Deve inoltre superare prima possibile il blocco del championship point: in entrambe le finali perse, a Katowice con Alizé Cornet e a Linz con Karolina Plišková, Camila ha avuto a disposizione un match point che non è riuscita a sfruttare. È vero che si tratta di due giocatrici con ranking superiore e forse al momento più attrezzate di lei sul piano mentale, ma occorre invertire subito la tendenza prima che quello che può essere un semplice caso sfortunato diventi una sindrome. All’apparenza Camila è sempre fredda e concentrata, ma forse quando gioca punti di grande importanza non ha ancora tutta la tranquillità necessaria per affrontarli con serenità.
Da una ragazza dal così grande talento (velocità di braccio non comune, capacità di giocare colpi in difesa praticamente inginocchiata senza mai cedere metri di campo, buon tocco) e dai mezzi atletici superiori alla maggior parte delle sue colleghe, è lecito aspettarsi una crescita importante per il 2015 e per l’intero suo futuro. D’altra parte pur non essendo più una bambina (23 anni il prossimo 30 dicembre), Camila è ancora molto giovane, soprattutto in un tennis dove non ci sono più le baby-wonder come Jennifer Capriati, Monica Seles, Martina Hingis, Justin Henin, Kim Clijsters o le stesse sorelle Williams. È un tennis con due ultratrentenni nelle Top Ten, e in cui Na Li e Francesca Schiavone conquistano il loro primo slam a 29 anni compiuti.
D’altra parte in un’ipotetica classifica Under 23, Camila si troverebbe al numero 10 dietro a Simona Halep, Eugenie Bouchard, Garbiñe Muguruza, Karolina Plišková, Anastasia Pavlyuchenkova, Elina Svitolina, Madison Keys, Belinda Bencic e Zarina Dyas. E tra queste, oltre ad Halep e Bouchard che sono stabilmente nelle Top 10 e che salvo clamorose involuzioni si contenderanno diversi Slam in futuro, la concorrenza per talento e prospettive si riduce alla coetanea Muguruza (una predestinata) e alla “bimba” Bencic che con i suoi 17 anni è la più giovane Top 100 e promette meraviglie.
È probabile, come sostengono in tanti, che un ulteriore miglioramento di Camila passi per l’affiancamento di un vero coach che la guidi sia in allenamento, sia nelle strategie prima e durante i match. Senza nulla togliere a papà Sergio che l’ha guidata fino a qua, credo che il definitivo salto di qualità possa essere aiutato da un ex giocatore in grado di esercitarla sia sui colpi più deboli (in particolare il servizio, il colpo più semplice da allenare) sia a livello mentale e tattico sull’approccio alla gara.

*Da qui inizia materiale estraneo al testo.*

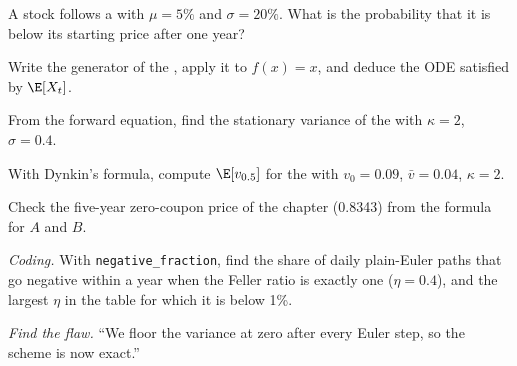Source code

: \begin{exercise}[$\star$]\label{exo:qm:stochastic-differential-equations:2}
A stock follows a  with $\mu = 5\%$ and $\sigma = 20\%$. What is the probability
that it is below its starting price after one year?
\end{exercise}

\begin{exercise}[$\star$]\label{exo:qm:stochastic-differential-equations:3}
Write the generator of the , apply it to $f(x) = x$, and deduce the ODE
satisfied by $\E[X_t]$.
\end{exercise}

\begin{exercise}[$\star\star$]\label{exo:qm:stochastic-differential-equations:4}
From the forward equation, find the stationary variance of the  with
$\kappa = 2$, $\sigma = 0.4$.
\end{exercise}

\begin{exercise}[$\star\star$]\label{exo:qm:stochastic-differential-equations:5}
With Dynkin's formula, compute $\E[v_{0.5}]$ for the  with $v_0 = 0.09$, $\bar v =
0.04$, $\kappa = 2$.
\end{exercise}

\begin{exercise}[$\star\star$]\label{exo:qm:stochastic-differential-equations:6}
Check the five-year zero-coupon price of the chapter (0.8343) from the formula for $A$ and $B$.
\end{exercise}

\begin{exercise}[$\star\star\star$]\label{exo:qm:stochastic-differential-equations:7}
\emph{Coding.} With \texttt{negative\_fraction}, find the share of daily plain-Euler paths that go
negative within a year when the Feller ratio is exactly one ($\eta = 0.4$), and the largest $\eta$ in
the table for which it is below 1\%.
\end{exercise}

\begin{exercise}[$\star\star\star$]\label{exo:qm:stochastic-differential-equations:8}
\emph{Find the flaw.} ``We floor the variance at zero after every Euler step, so the scheme is
now exact.''
\end{exercise}

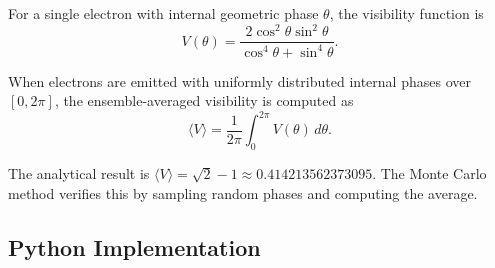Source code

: \documentclass[%
 reprint,
 amsmath,amssymb,
 aps,
 prb,
]{revtex4-2}
\numberwithin{equation}{section}
\begin{document}
For a single electron with internal geometric phase $\theta$, the visibility function is
\begin{equation}
V(\theta) = \frac{2\cos^2\theta\sin^2\theta}{\cos^4\theta + \sin^4\theta}.
\label{eq:visibility_function_appendix}
\end{equation}

When electrons are emitted with uniformly distributed internal phases over $[0, 2\pi]$, the ensemble-averaged visibility is computed as
\begin{equation}
\langle V \rangle = \frac{1}{2\pi}\int_0^{2\pi} V(\theta)\,d\theta.
\label{eq:ensemble_average_appendix}
\end{equation}

The analytical result is $\langle V \rangle = \sqrt{2}-1 \approx 0.414213562373095$. The Monte Carlo method verifies this by sampling random phases and computing the average.


\subsection{Python Implementation}
\end{document}
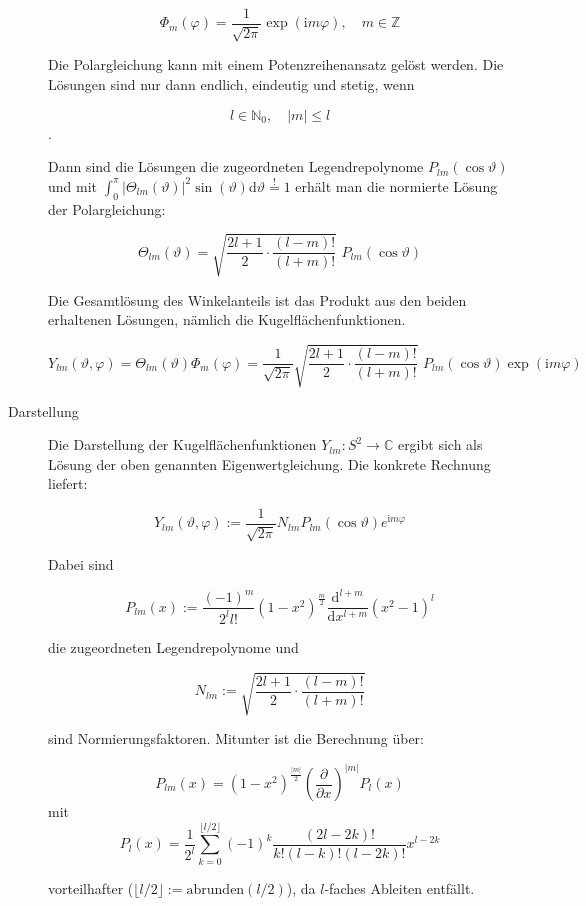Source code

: \begin{definition}
\begin{description}
\[\Phi_{m}(\varphi)=\frac{1}{\sqrt{2\pi}}\exp(\mathrm im\varphi),\quad m\in\mathbb{Z}\]

Die Polargleichung kann mit einem Potenzreihenansatz gelöst werden. Die Lösungen sind nur dann endlich, eindeutig und stetig, wenn

\[l\in\mathbb{N}_{0},\quad|m|\leq l\].

Dann sind die Lösungen die zugeordneten Legendrepolynome $P_{lm}(\cos\vartheta)$ und mit $\int_{0}^{\pi}|\Theta_{lm}(\vartheta)|^{2}\sin(\vartheta)\mathrm{d}\vartheta\overset{!}{=}1$ erhält man die normierte Lösung der Polargleichung:

\[\Theta_{lm}(\vartheta)= \sqrt{\frac{2l+1}{2}\cdot\frac{(l-m)!}{(l+m)!}}\,\, P_{lm}(\cos\vartheta)\]

Die Gesamtlösung des Winkelanteils ist das Produkt aus den beiden erhaltenen Lösungen, nämlich die Kugelflächenfunktionen.

\[Y_{lm}(\vartheta,\varphi)=\Theta_{lm}(\vartheta)\Phi_{m}(\varphi)= \frac{1}{\sqrt{2\pi}} \sqrt{\frac{2l+1}{2}\cdot\frac{(l-m)!}{(l+m)!}}\,\, P_{lm}(\cos\vartheta) \exp(\mathrm im\varphi)\]

	\item[Darstellung]


Die Darstellung der Kugelflächenfunktionen $Y_{lm}: S^2\rightarrow \mathbb C $ ergibt sich als Lösung der oben genannten Eigenwertgleichung. Die konkrete Rechnung liefert:

\[Y_{lm}(\vartheta,\varphi) := \frac{1}{\sqrt{2\pi}}N_{lm} P_{lm}(\cos \vartheta)e^{\mathrm im \varphi}\]

Dabei sind

\[P_{lm} (x):=\frac{(-1)^m}{2^ll!}(1-x^2)^{\frac m2} \frac{\mathrm d^{l+m}}{\mathrm dx^{l+m}}(x^2-1)^l\]

die zugeordneten Legendrepolynome und

\[N_{lm} := \sqrt{\frac{2l+1}{2}\cdot\frac{(l-m)!}{(l+m)!}}\]

sind Normierungsfaktoren. Mitunter ist die Berechnung über:

\[P_{lm} (x)=(1-x^2)^{\frac{\left|m\right|}{2}} \left(\frac{\partial}{\partial x}\right)^{\left|m\right|} P_l(x)\]
mit
\[P_l (x)=\frac {1}{2^l}\sum_{k=0}^{\lfloor l/2\rfloor} (-1)^k \frac{(2l-2k)!}{k!(l-k)!(l-2k)!} x^{l-2k}\]

vorteilhafter ($\lfloor l/2\rfloor:={\mathrm{abrunden}}(l/2)$), da $l$-faches Ableiten entfällt.


\end{description}
\end{definition}
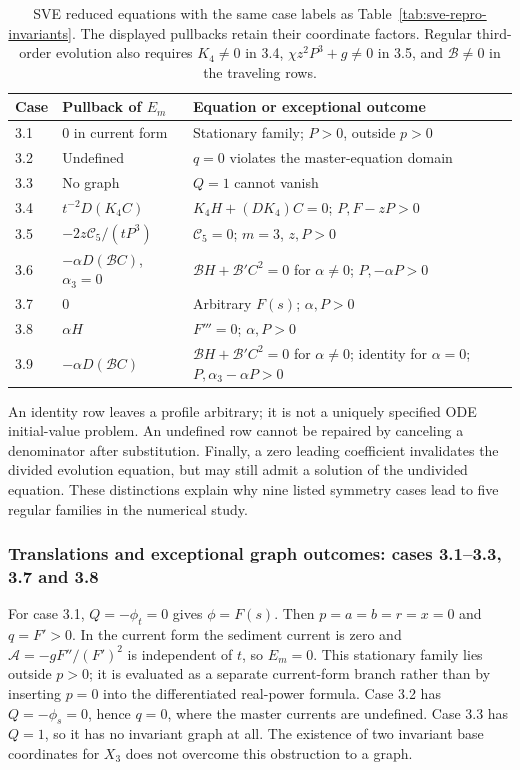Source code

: \documentclass[11pt]{article}
\theoremstyle{definition}
\begin{document}
\begin{table}[htbp]
\centering\small
\begin{tabularx}{\linewidth}{@{}p{.85cm}p{4.6cm}X@{}}
\toprule
Case & Pullback of $E_m$ & Equation or exceptional outcome\\
\midrule
3.1 & $0$ in current form & Stationary family; $P>0$, outside $p>0$\\
3.2 & Undefined & $q=0$ violates the master-equation domain\\
3.3 & No graph & $Q=1$ cannot vanish\\
3.4 & $t^{-2}D(K_4C)$ & $K_4H+(DK_4)C=0$; $P,F-zP>0$\\
3.5 & $-2z\mathcal C_5/(tP^3)$ & $\mathcal C_5=0$; $m=3$, $z,P>0$\\
3.6 & $-\alpha D(\mathcal B C)$, $\alpha_3=0$ & $\mathcal B H+\mathcal B'C^2=0$ for $\alpha\ne0$; $P,-\alpha P>0$\\
3.7 & $0$ & Arbitrary $F(s)$; $\alpha,P>0$\\
3.8 & $\alpha H$ & $F'''=0$; $\alpha,P>0$\\
3.9 & $-\alpha D(\mathcal B C)$ & $\mathcal B H+\mathcal B'C^2=0$ for $\alpha\ne0$; identity for $\alpha=0$; $P,\alpha_3-\alpha P>0$\\
\bottomrule
\end{tabularx}
\caption{SVE reduced equations with the same case labels as
Table~\ref{tab:sve-repro-invariants}. The displayed pullbacks retain their
coordinate factors. Regular third-order evolution also requires
$K_4\ne0$ in 3.4, $\chi z^2P^3+g\ne0$ in 3.5, and
$\mathcal B\ne0$ in the traveling rows.}
\label{tab:sve-reduced-equations}
\end{table}

An identity row leaves a profile arbitrary; it is not a uniquely specified
ODE initial-value problem. An undefined row cannot be repaired by canceling
a denominator after substitution. Finally, a zero leading coefficient
invalidates the divided evolution equation, but may still admit a solution
of the undivided equation. These distinctions explain why nine listed
symmetry cases lead to five regular families in the numerical study.

\subsubsection{Translations and exceptional graph outcomes: cases 3.1--3.3, 3.7 and 3.8}
For case 3.1, $Q=-\phi_t=0$ gives $\phi=F(s)$. Then
$p=a=b=r=x=0$ and $q=F'>0$. In the current form the sediment
current is zero and $\mathcal A=-gF''/(F')^2$ is independent of $t$,
so $E_m=0$. This stationary family lies outside $p>0$; it is evaluated
as a separate current-form branch rather than by inserting $p=0$
into the differentiated real-power formula.
Case 3.2 has $Q=-\phi_s=0$, hence $q=0$, where the master currents
are undefined. Case 3.3 has $Q=1$, so it has no invariant graph at all.
The existence of two invariant base coordinates for $X_3$ does not
overcome this obstruction to a graph.
\end{document}

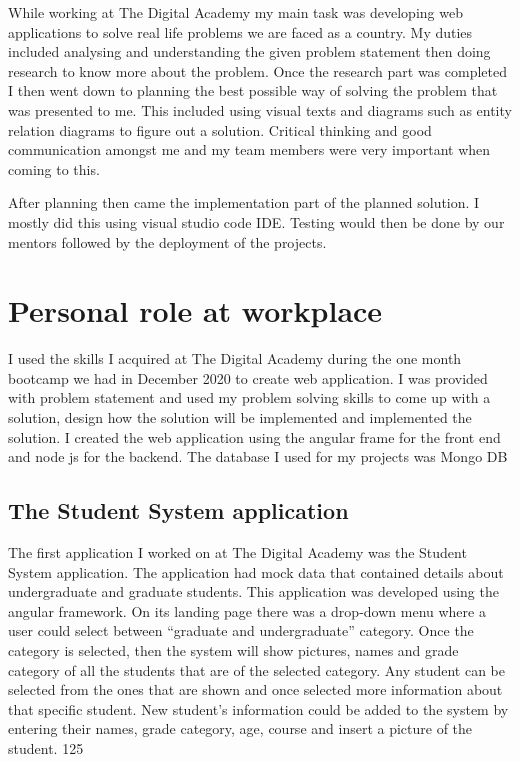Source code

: \documentclass[paper=a4, fontsize=11pt]{scrartcl}
\numberwithin{equation}{section}		%
\numberwithin{figure}{section}			%
\numberwithin{table}{section}				%
\begin{document}
While working at The Digital Academy my main task was developing web applications to solve real life problems we are faced as a country. My duties included analysing and understanding the given problem statement then doing research to know more about the problem. Once the research part was completed I then went down to planning the best possible way of solving the problem that was presented to me. This included using visual texts and diagrams such as entity relation diagrams to figure out a solution. Critical thinking and good communication amongst me and my team members were very important when coming to this. 

After planning then came the implementation part of the planned solution. I mostly did this using visual studio code IDE. Testing would then be done by our mentors followed by the deployment of the projects. 

\section{ Personal role at workplace }
I used the skills I acquired at The Digital Academy during the one month bootcamp we had in December 2020 to create web application. I was provided with problem statement and used my problem solving skills to come up with a solution, design how the solution will be implemented and implemented the solution. I created the web application using the angular frame for the front end and node js for the backend. The database I used for my projects was Mongo DB 

\subsection{ The Student System application}
The first application I worked on at The Digital Academy was the Student System application. The application had mock data that contained details about undergraduate and graduate students. This application was developed using the angular framework. On its landing page there was a drop-down menu where a user could select between “graduate and undergraduate” category. Once the category is selected, then the system will show pictures, names and grade category of all the students that are of the selected category.
Any student can be selected from the ones that are shown and once selected more information about that specific student. New student’s information could be added to the system by entering their names, grade category, age, course and insert a picture of the student. 125
\end{document}

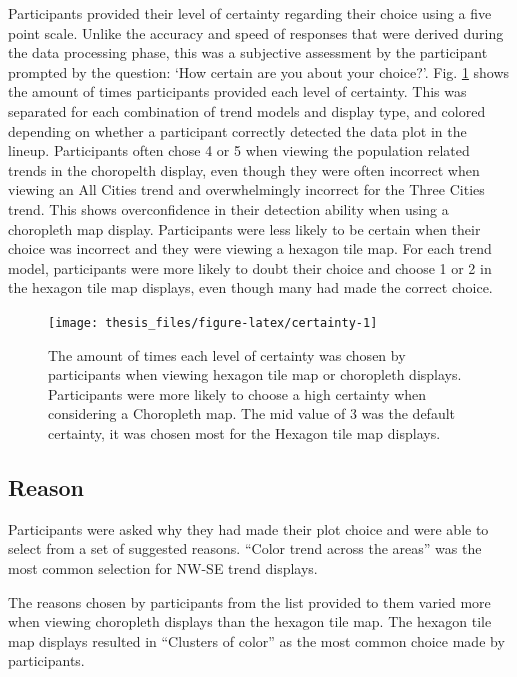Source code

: \documentclass{monashthesis}
\begin{document}
Participants provided their level of certainty regarding their choice using a five point scale.
Unlike the accuracy and speed of responses that were derived during the data processing phase, this was a subjective
assessment by the participant prompted by the question: `How certain are you about your choice?'.
Fig. \ref{fig:certainty} shows the amount of times participants provided each level of certainty. This was separated for each combination of trend models and display type, and colored depending on whether a participant correctly detected the data plot in the lineup.
Participants often chose 4 or 5 when viewing the population related trends in the choropelth display, even though they were often incorrect when viewing an All Cities trend and overwhelmingly incorrect for the Three Cities trend. This shows overconfidence in their detection ability when using a choropleth map display. Participants were less likely to be certain when their choice was incorrect and they were viewing a hexagon tile map.
For each trend model, participants were more likely to doubt their choice and choose 1 or 2 in the hexagon tile map displays, even though many had made the correct choice.

\begin{figure}

{\centering \texttt{[image: thesis\_files/figure-latex/certainty-1]} 

}

\caption{The amount of times each level of certainty was chosen by participants when viewing hexagon tile map or choropleth displays. Participants were more likely to choose a high certainty when considering a Choropleth map. The mid value of 3 was the default certainty, it was chosen most for the Hexagon tile map displays.}\label{fig:certainty}
\end{figure}

\hypertarget{reason}{%
\subsection{Reason}\label{reason}}

Participants were asked why they had made their plot choice and were able to select from a set of suggested reasons.
``Color trend across the areas'' was the most common selection for NW-SE trend displays.

The reasons chosen by participants from the list provided to them varied more when viewing choropleth displays than the hexagon tile map.
The hexagon tile map displays resulted in ``Clusters of color'' as the most common choice made by participants.
\end{document}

Camila deve necessariamente migliorare i suoi record negli Slam per poter ambire a un ruolo da Top 10 che per talento e capacità merita ampiamente. Ad oggi vanta due quarti turni in carriera (Wimbledon 2012, US Open 2103) ma appena tre secondi turni nel 2014. Il che, da un altro punto di vista, è un’ottima notizia perché mette a disposizione di Camila diverse centinaia di punti per cercare di agganciare quota 2000 e un ingresso nelle Top 20. A patto, ovviamente, di raggiungere costantemente gli ottavi con qualche incursione nei quarti, a cominciare già dai prossimi Australian Open; con una testa di serie e un tabellone non proibitivo nulla è impossibile.